Figure 6 (A, B) RMSE (m) between SSH from the forecasts initialized from the “PIES” and “noPIES” OSE analysis runs and SSH from the 0.04GOM reanalysis. (A) RMSE of the individual 3-month forecasts (light blue) and corresponding persistency prediction (grey lines). The bold blue line is the mean RMSE over all individual forecasts. The black is the mean RMSE of persistency forecasts. The horizontal red line indicates RMSE_∞ (95% of the saturation value). (B) The median (the colored bars) and the IQR (the black vertical lines) of the RMSE. The RMSE are grouped by the forecast months. The grey bullet and the vertical lines indicate the median and the IQR of the RMSE between the persistence and the 0.04GOM reanalysis. (C, D) MHD scores (km) of the OSE forecasts. The MHD is computed for the LC/LCE fronts derived from the SSH fields of the OSE forecasts and the 0.04GOM reanalysis. (C) MHD scores of the individual 3-month forecasts (light blue) and corresponding persistency prediction (grey lines). The bold blue line is the mean MHD over all individual forecasts. The black is the mean MHD of persistency forecasts. The horizontal red line indicates MHD_∞. (D) Median (bars) and the IQR (the black vertical lines) of the MHD scores of the OSE forecasts grouped by the forecast months. The grey bullet and the vertical lines indicate the median and the IQR of the MHD of the persistence.
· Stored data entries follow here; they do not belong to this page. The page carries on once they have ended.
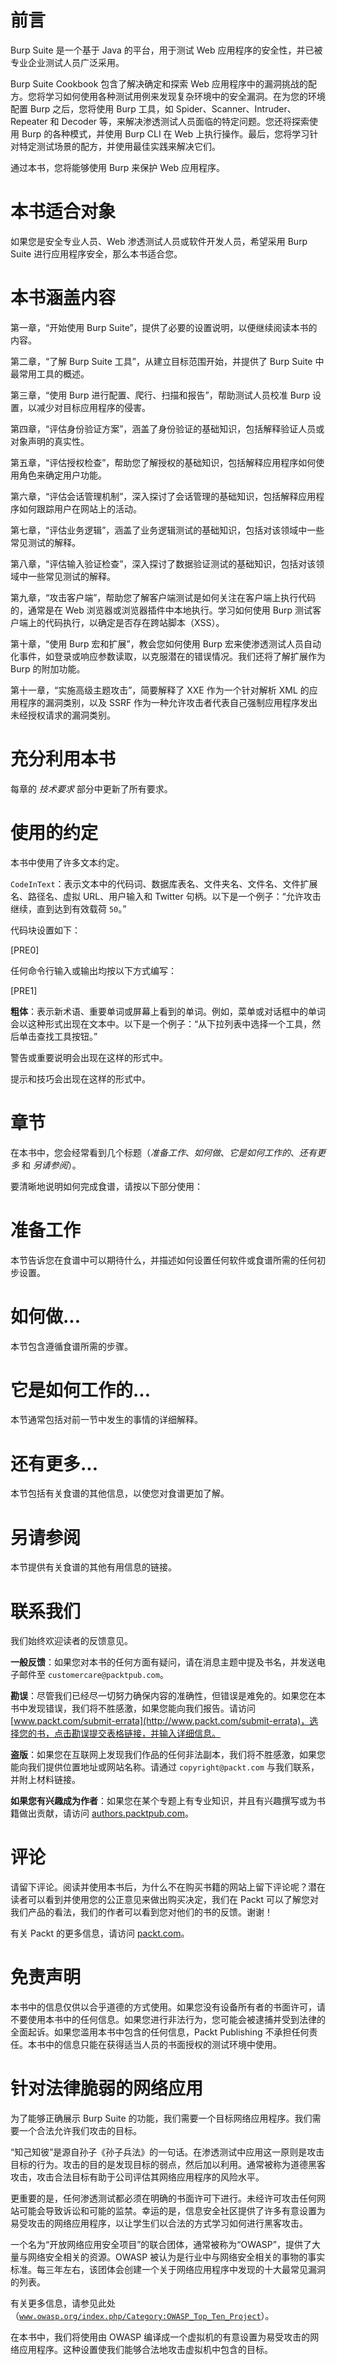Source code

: # 前言

Burp Suite 是一个基于 Java 的平台，用于测试 Web 应用程序的安全性，并已被专业企业测试人员广泛采用。

Burp Suite Cookbook 包含了解决确定和探索 Web 应用程序中的漏洞挑战的配方。您将学习如何使用各种测试用例来发现复杂环境中的安全漏洞。在为您的环境配置 Burp 之后，您将使用 Burp 工具，如 Spider、Scanner、Intruder、Repeater 和 Decoder 等，来解决渗透测试人员面临的特定问题。您还将探索使用 Burp 的各种模式，并使用 Burp CLI 在 Web 上执行操作。最后，您将学习针对特定测试场景的配方，并使用最佳实践来解决它们。

通过本书，您将能够使用 Burp 来保护 Web 应用程序。

# 本书适合对象

如果您是安全专业人员、Web 渗透测试人员或软件开发人员，希望采用 Burp Suite 进行应用程序安全，那么本书适合您。

# 本书涵盖内容

第一章，“开始使用 Burp Suite”，提供了必要的设置说明，以便继续阅读本书的内容。

第二章，“了解 Burp Suite 工具”，从建立目标范围开始，并提供了 Burp Suite 中最常用工具的概述。

第三章，“使用 Burp 进行配置、爬行、扫描和报告”，帮助测试人员校准 Burp 设置，以减少对目标应用程序的侵害。

第四章，“评估身份验证方案”，涵盖了身份验证的基础知识，包括解释验证人员或对象声明的真实性。

第五章，“评估授权检查”，帮助您了解授权的基础知识，包括解释应用程序如何使用角色来确定用户功能。

第六章，“评估会话管理机制”，深入探讨了会话管理的基础知识，包括解释应用程序如何跟踪用户在网站上的活动。

第七章，“评估业务逻辑”，涵盖了业务逻辑测试的基础知识，包括对该领域中一些常见测试的解释。

第八章，“评估输入验证检查”，深入探讨了数据验证测试的基础知识，包括对该领域中一些常见测试的解释。

第九章，“攻击客户端”，帮助您了解客户端测试是如何关注在客户端上执行代码的，通常是在 Web 浏览器或浏览器插件中本地执行。学习如何使用 Burp 测试客户端上的代码执行，以确定是否存在跨站脚本（XSS）。

第十章，“使用 Burp 宏和扩展”，教会您如何使用 Burp 宏来使渗透测试人员自动化事件，如登录或响应参数读取，以克服潜在的错误情况。我们还将了解扩展作为 Burp 的附加功能。

第十一章，“实施高级主题攻击”，简要解释了 XXE 作为一个针对解析 XML 的应用程序的漏洞类别，以及 SSRF 作为一种允许攻击者代表自己强制应用程序发出未经授权请求的漏洞类别。

# 充分利用本书

每章的 *技术要求* 部分中更新了所有要求。

# 使用的约定

本书中使用了许多文本约定。

`CodeInText`：表示文本中的代码词、数据库表名、文件夹名、文件名、文件扩展名、路径名、虚拟 URL、用户输入和 Twitter 句柄。以下是一个例子：“允许攻击继续，直到达到有效载荷 `50`。”

代码块设置如下：

[PRE0]

任何命令行输入或输出均按以下方式编写：

[PRE1]

**粗体**：表示新术语、重要单词或屏幕上看到的单词。例如，菜单或对话框中的单词会以这种形式出现在文本中。以下是一个例子：“从下拉列表中选择一个工具，然后单击查找工具按钮。”

警告或重要说明会出现在这样的形式中。

提示和技巧会出现在这样的形式中。

# 章节

在本书中，您会经常看到几个标题（*准备工作*、*如何做*、*它是如何工作的*、*还有更多* 和 *另请参阅*）。

要清晰地说明如何完成食谱，请按以下部分使用：

# 准备工作

本节告诉您在食谱中可以期待什么，并描述如何设置任何软件或食谱所需的任何初步设置。

# 如何做...

本节包含遵循食谱所需的步骤。

# 它是如何工作的...

本节通常包括对前一节中发生的事情的详细解释。

# 还有更多...

本节包括有关食谱的其他信息，以使您对食谱更加了解。

# 另请参阅

本节提供有关食谱的其他有用信息的链接。

# 联系我们

我们始终欢迎读者的反馈意见。

**一般反馈**：如果您对本书的任何方面有疑问，请在消息主题中提及书名，并发送电子邮件至 `customercare@packtpub.com`。

**勘误**：尽管我们已经尽一切努力确保内容的准确性，但错误是难免的。如果您在本书中发现错误，我们将不胜感激，如果您能向我们报告。请访问 [www.packt.com/submit-errata](http://www.packt.com/submit-errata)，选择您的书，点击勘误提交表格链接，并输入详细信息。

**盗版**：如果您在互联网上发现我们作品的任何非法副本，我们将不胜感激，如果您能向我们提供位置地址或网站名称。请通过 `copyright@packt.com` 与我们联系，并附上材料链接。

**如果您有兴趣成为作者**：如果您在某个专题上有专业知识，并且有兴趣撰写或为书籍做出贡献，请访问 [authors.packtpub.com](http://authors.packtpub.com/)。

# 评论

请留下评论。阅读并使用本书后，为什么不在购买书籍的网站上留下评论呢？潜在读者可以看到并使用您的公正意见来做出购买决定，我们在 Packt 可以了解您对我们产品的看法，我们的作者可以看到您对他们的书的反馈。谢谢！

有关 Packt 的更多信息，请访问 [packt.com](http://www.packt.com/)。

# 免责声明

本书中的信息仅供以合乎道德的方式使用。如果您没有设备所有者的书面许可，请不要使用本书中的任何信息。如果您进行非法行为，您可能会被逮捕并受到法律的全面起诉。如果您滥用本书中包含的任何信息，Packt Publishing 不承担任何责任。本书中的信息只能在获得适当人员的书面授权的测试环境中使用。

# 针对法律脆弱的网络应用

为了能够正确展示 Burp Suite 的功能，我们需要一个目标网络应用程序。我们需要一个合法允许我们攻击的目标。

“知己知彼”是源自孙子《孙子兵法》的一句话。在渗透测试中应用这一原则是攻击目标的行为。攻击的目的是发现目标的弱点，然后加以利用。通常被称为道德黑客攻击，攻击合法目标有助于公司评估其网络应用程序的风险水平。

更重要的是，任何渗透测试都必须在明确的书面许可下进行。未经许可攻击任何网站可能会导致诉讼和可能的监禁。幸运的是，信息安全社区提供了许多有意设置为易受攻击的网络应用程序，以让学生们以合法的方式学习如何进行黑客攻击。

一个名为“开放网络应用安全项目”的联合团体，通常被称为“OWASP”，提供了大量与网络安全相关的资源。OWASP 被认为是行业中与网络安全相关的事物的事实标准。每三年左右，该团体会创建一个关于网络应用程序中发现的十大最常见漏洞的列表。

有关更多信息，请参见此处（[`www.owasp.org/index.php/Category:OWASP_Top_Ten_Project`](https://www.owasp.org/index.php/Category:OWASP_Top_Ten_Project)）。

在本书中，我们将使用由 OWASP 编译成一个虚拟机的有意设置为易受攻击的网络应用程序。这种设置使我们能够合法地攻击虚拟机中包含的目标。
The monthly mean RMSE in Figures 5, 6B shows that the forecasts initialized from the OSE assimilating PIES T/S profiles perform slightly better than the “noPIES” forecasts. The median (and the mean) RMSE is less than $R M S E_{\infty}$ indicating that most forecasts from both groups have not lost predictability by the end of the 3^rd month of the forecast cycle. A higher percentage of the “PIES” forecasts retain predictability by the end of the forecast cycle (almost 75% “PIES” vs ~63% “noPIES”) suggesting added value of subsurface T/S profiles from PIES assimilated in the OSE analysis. Compared to the persistence RMSE, the forecasts from both groups have similar ratio to persistence skills in the 1^st month. In the 2^nd and 3^rd months, the RMSE of the forecasts is lower than persistence. Our OSE forecasts demonstrate longer predictability when compared to the results of Zeng et al. (2015) where the number of forecasts that failed to pass the threshold value for skillful prediction quickly increased after 4 weeks. In the OSE forecasts, >75% of “noPIES” forecasts possess predictive skills by the end of the 2^nd month of the forecast window.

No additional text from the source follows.